レプチンは脂肪細胞で作られ、太って脂肪細胞が大きくなると分泌量が多くなる。反対に、やせている場合はレプチンの分泌量が少なくなり、脳は「栄養が不足している」と判断して食欲が増進する。体重を急激に減らした場合、レプチンの分泌量も急速に減り、脳がそれを感知して食欲を増進させるのでリバウンドを起こしやすくなると考えられている。
よく噛んで食べると、レプチン分泌の刺激が満腹中枢に伝わりやすくなり、食べ過ぎを防ぐことができる。ご飯を主食とする日本食は、咀嚼回数を増やすのに適した食事だ。日本食はご飯を中心に、主食、副食を並べた一汁三菜が基本となる。口の中でご飯とおかずがいっしょになることで咀嚼回数が増える。

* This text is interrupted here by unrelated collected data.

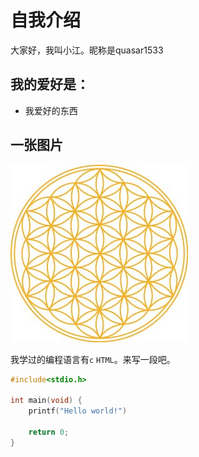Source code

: # 自我介绍
大家好，我叫小江。昵称是quasar1533

## 我的爱好是：
* 我爱好的东西
  
## 一张图片
![这是一个图片](unnamed.jpg)

我学过的编程语言有`c` `HTML`。来写一段吧。
```c
#include<stdio.h>

int main(void) {
    printf("Hello world!")
    
    return 0;
}
```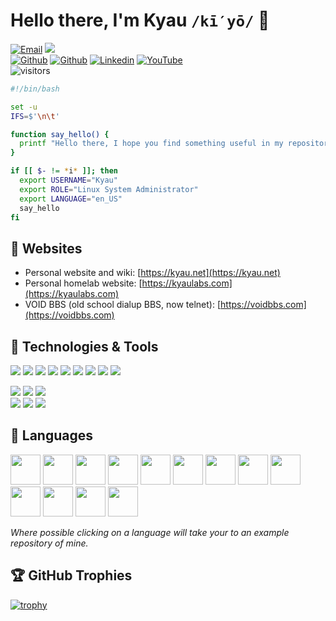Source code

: # Hello there, I'm Kyau `/kī′yō/` 👋
[![Email](https://img.shields.io/badge/-Email-805ff9?style=flat&logo=Mail.Ru&logoColor=white)](mailto:git@kyaulabs.com) ![](https://img.shields.io/badge/-GPG%3a1F125B5425110CCE-8093dd?style=flat&logo=GNU-Privacy-Guard&logoColor=white&labelColor=8093dd)\
[![Github](https://img.shields.io/badge/-Github-222?style=flat&logo=Github&logoColor=white)](https://github.com/kyau) [![Github](https://img.shields.io/badge/-GitLab-222?style=flat&logo=GitLab&logoColor=white)](https://gitlab.com/kyau) [![Linkedin](https://img.shields.io/badge/-LinkedIn-blue?style=flat&logo=Linkedin&logoColor=white)](https://www.linkedin.com/in/seancbruen/) [![YouTube](https://img.shields.io/badge/-YouTube-ff0000?style=flat&logo=YouTube&logoColor=white)](https://youtube.com/kyaulabs)\
![visitors](https://visitor-badge.laobi.icu/badge?page_id=kyau.kyau)

```bash
#!/bin/bash

set -u
IFS=$'\n\t'

function say_hello() {
  printf "Hello there, I hope you find something useful in my repositories!\\n"
}

if [[ $- != *i* ]]; then
  export USERNAME="Kyau"
  export ROLE="Linux System Administrator"
  export LANGUAGE="en_US"
  say_hello
fi
```

## 🔗 Websites

* Personal website and wiki: [https://kyau.net](https://kyau.net)
* Personal homelab website: [https://kyaulabs.com](https://kyaulabs.com)
* VOID BBS (old school dialup BBS, now telnet): [https://voidbbs.com](https://voidbbs.com)

## 💾 Technologies & Tools

![](https://img.shields.io/badge/Tools-Ansible-informational?style=flat&logo=ansible&logoColor=white&color=6aa6f8) ![](https://img.shields.io/badge/Tools-Docker-informational?style=flat&logo=docker&logoColor=white&color=6aa6f8) ![](https://img.shields.io/badge/Tools-Git-informational?style=flat&logo=git&logoColor=white&color=6aa6f8) ![](https://img.shields.io/badge/Tools-MySQL-informational?style=flat&logo=mariadb&logoColor=white&color=6aa6f8) ![](https://img.shields.io/badge/Tools-NGINX-informational?style=flat&logo=nginx&logoColor=white&color=6aa6f8) ![](https://img.shields.io/badge/Tools-PostgreSQL-informational?style=flat&logo=postgresql&logoColor=white&color=6aa6f8) ![](https://img.shields.io/badge/Tools-QEMU-informational?style=flat&logo=qemu&logoColor=white&color=6aa6f8) ![](https://img.shields.io/badge/Tools-VMware-informational?style=flat&logo=vmware&logoColor=white&color=6aa6f8) ![](https://img.shields.io/badge/Tools-Wireguard-informational?style=flat&logo=wireguard&logoColor=white&color=6aa6f8)

![](https://img.shields.io/badge/OS-Linux-informational?style=flat&logo=linux&logoColor=white&color=6aa6f8) ![](https://img.shields.io/badge/Editor-Vim-informational?style=flat&logo=vim&logoColor=white&color=6aa6f8) ![](https://img.shields.io/badge/Shell-Fish-informational?style=flat&logo=GNOME-Terminal&logoColor=white&color=6aa6f8)\
![](https://img.shields.io/badge/OS-Windows-informational?style=flat&logo=Windows&logoColor=white&color=6aa6f8) ![](https://img.shields.io/badge/Editor-SublimeText-informational?style=flat&logo=Sublime-Text&logoColor=white&color=6aa6f8) ![](https://img.shields.io/badge/Shell-MSYS2-informational?style=flat&logo=Windows-Terminal&logoColor=white&color=6aa6f8)

## 🌱 Languages

[<img src="https://cdn.jsdelivr.net/gh/devicons/devicon/icons/bash/bash-original.svg" width="48" />](https://github.com/kyaulabs/aarch) <img src="https://cdn.jsdelivr.net/gh/devicons/devicon/icons/csharp/csharp-original.svg" width="48" /> [<img src="https://cdn.jsdelivr.net/gh/devicons/devicon/icons/css3/css3-original.svg" width="48" />](https://kyaulabs.com) [<img src="https://cdn.jsdelivr.net/gh/devicons/devicon/icons/html5/html5-original.svg" width="48" />](https://voidbbs.com) [<img src="https://cdn.jsdelivr.net/gh/devicons/devicon/icons/java/java-original.svg" width="48" />](https://github.com/kyau/afterhours-1.8.9) <img src="https://cdn.jsdelivr.net/gh/devicons/devicon/icons/javascript/javascript-original.svg" width="48" /> [<img src="https://cdn.jsdelivr.net/gh/devicons/devicon/icons/lua/lua-original.svg" width="48" />](https://github.com/kyau/ARPG) [<img src="https://cdn.jsdelivr.net/gh/devicons/devicon/icons/mysql/mysql-original.svg" width="48" />](https://github.com/kyaulabs/chartfolio) <img src="https://cdn.jsdelivr.net/gh/devicons/devicon/icons/perl/perl-original.svg" width="48" /> [<img src="https://cdn.jsdelivr.net/gh/devicons/devicon/icons/php/php-original.svg" width="48" />](https://github.com/kyaulabs/aurora) [<img src="https://raw.githubusercontent.com/PowerShell/PowerShell/ee902a649e0b803b3db4619f7eeeadea5e60d0e6/assets/av_colors_128.svg" width="48" />](https://github.com/kyaulabs/win11tweak) [<img src="https://cdn.jsdelivr.net/gh/devicons/devicon/icons/python/python-original.svg" width="48" />](https://github.com/kyau/balthazar) <img src="https://cdn.jsdelivr.net/gh/devicons/devicon/icons/sass/sass-original.svg" width="48" />

*Where possible clicking on a language will take your to an example repository of mine.*

## 🏆 GitHub Trophies

[![trophy](https://github-profile-trophy.vercel.app/?username=kyau&theme=nord&column=7)](https://github.com/ryo-ma/github-profile-trophy)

日本人の咀嚼回数は戦前に比べて半分に減ったといわれる。欧米式の食事が普及し、ハンバーガーやスパゲティなど軟らかい食品の利用が増えたことが理由に挙げられるが、和食を食べる頻度が減ったことも原因のひとつだ。
日本食では肉や油脂をあまり使わず、野菜、茸類、海藻類を多く使う。いずれも低カロリーで、食物繊維が豊富に含まれているので、噛む回数が自然に増えていく。ご飯を中心とした和食は、咀嚼の効果を高められる代表的な食事だ。